Agenda 21 recommends that developing countries should be assisted at national and local levels in adopting an integrated approach to the provision of water supply, energy, sanitation, drainage and solid waste management; and that external funding agencies should ensure that this approach is applied in particular to environmental infrastructure improvement in informal settlements based on regulations and standards that take into account the living conditions and resources of the communities to be served.

Implementation

The UN Centre for Human Settlements (Habitat) together with the UN Environment Programme (UNEP) launched in 1996 the Multi-agency programme for integrated water resources management in peri-urban areas. The programme attempts to draw attention to the plight of the 30 to 60 percent of urban populations living in rapidly-expanding, poverty-stricken, unhealthy, unserviced informal settlements, with no security of tenure. These are generally located on the fringes of the formal city, close to industries providing labour for both industry and middle- and high-income residences, and responsible for the informal economy which accounts for up to 20 percent of the city economy.

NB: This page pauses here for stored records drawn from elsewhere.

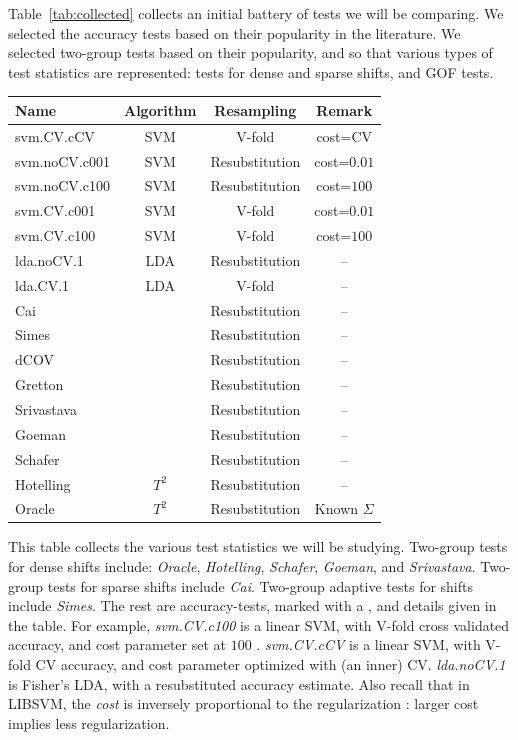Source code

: \documentclass[]{bio}
\begin{document}
\bigskip

Table~\ref{tab:collected} collects an initial battery of tests we will be comparing. 
We selected the accuracy tests based on their popularity in the literature.
We selected two-group tests based on their popularity, and so that various types of test statistics are represented: tests for dense and sparse shifts, and GOF tests. 

\begin{tcolorbox}
	\centering
	\footnotesize
	\begin{tabular}{l|c|c|c}
		Name & Algorithm & Resampling & Remark\\ 
		\hline
		\hline
		\cue svm.CV.cCV 	& SVM & V-fold  & cost=CV \\ 
		\cue svm.noCV.c001 	& SVM & Resubstitution  & cost=$0.01$ \\ 
		\cue svm.noCV.c100 	& SVM & Resubstitution  & cost=$100$ \\ 
		\cue svm.CV.c001	& SVM & V-fold 		    & cost=$0.01$ \\ 
		\cue svm.CV.c100	& SVM & V-fold 		    & cost=$100$ \\ 
		\cue lda.noCV.1 	& LDA & Resubstitution 	&  --\\ 
		\cue lda.CV.1 	& LDA & V-fold 			&  -- \\ 
		Cai & \cite{cai_two-sample_2013} & Resubstitution & -- \\ 
		Simes & \cite{simes1986improved} & Resubstitution & -- \\ 
		dCOV & \cite{szekely2004testing} & Resubstitution & -- \\ 
		Gretton & \cite{gretton_kernel_2012-1} & Resubstitution & -- \\ 
		Srivastava & \cite{srivastava_test_2008} & Resubstitution & -- \\ 
		Goeman & \cite{goeman2006testing} & Resubstitution & -- \\ 
		Schafer & \cite{schafer_shrinkage_2005} & Resubstitution & -- \\ 
		Hotelling & $T^2$ & Resubstitution & -- \\
		Oracle & $T^2$ & Resubstitution & Known $\Sigma$\\ 
	\end{tabular} 
	\captionsetup{type=table}
	\caption{\footnotesize
		This table collects the various test statistics we will be studying. 
		Two-group tests for dense shifts include: \textit{Oracle}, \textit{Hotelling}, \textit{Schafer}, \textit{Goeman}, and \textit{Srivastava}.
		Two-group tests for sparse shifts include \textit{Cai}.
		Two-group adaptive tests for shifts include \textit{Simes}.
		The rest are accuracy-tests, marked with a \cue, and details given in the table. 	
		For example, \textit{svm.CV.c100} is a linear SVM, with V-fold cross validated accuracy, and cost parameter set at $100$ \cite{meyer_e1071:_2015}.
		\textit{svm.CV.cCV} is a linear SVM, with V-fold CV accuracy, and cost parameter optimized with (an inner) CV. 
		\textit{lda.noCV.1} is Fisher's LDA, with a resubstituted accuracy estimate.
		Also recall that in LIBSVM, the \emph{cost} is inversely proportional to the regularization \cite{chang2011libsvm}: larger cost implies less regularization. 
	}
	\label{tab:collected}
\end{tcolorbox}
\end{document}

The programme seeks to promote a multi-agency collaborative approach to the provision of services and management of water resources in peri-urban areas, and to contribute to sustaining the economic vitality of these rapidly expanding areas while safeguarding their ecosystems and improving health and the quality of the living environment for low income groups. The programme themes are: protection of peri-urban water resources; equity and efficiency in water consumption between and among competing sectors (agriculture, domestic and industrial); institutional reforms and human resources development; and broad-based partnerships among public and private sectors and communities.

The Community Infrastructure Upgrading Programme of Dar es Salaam, Tanzania, was set up under the Sustainable Dar es Salaam Project (SDP). Inadequate trunk infrastructure had prevented the efficient management of the city's growth and development, resulting in approximately 75% of all housing units being developed in unplanned and unserviced settlements. A working group prepared a two point strategy of action to: (1) encourage community groups to form associations to define their priority needs, mobilize local human and financial resources, decide affordable standards of provision, seek technical advice, participate in infrastructure construction and accept management responsibilities for operations and maintenance; and (2) encourage the city, central government departments and utility companies to respond to such community participation and to form a technical support team of community development officers, planners, surveyors, civil and sanitary engineers. Through this programme, communities are contributing their ideas, energy and money for roads, water and sanitation projects.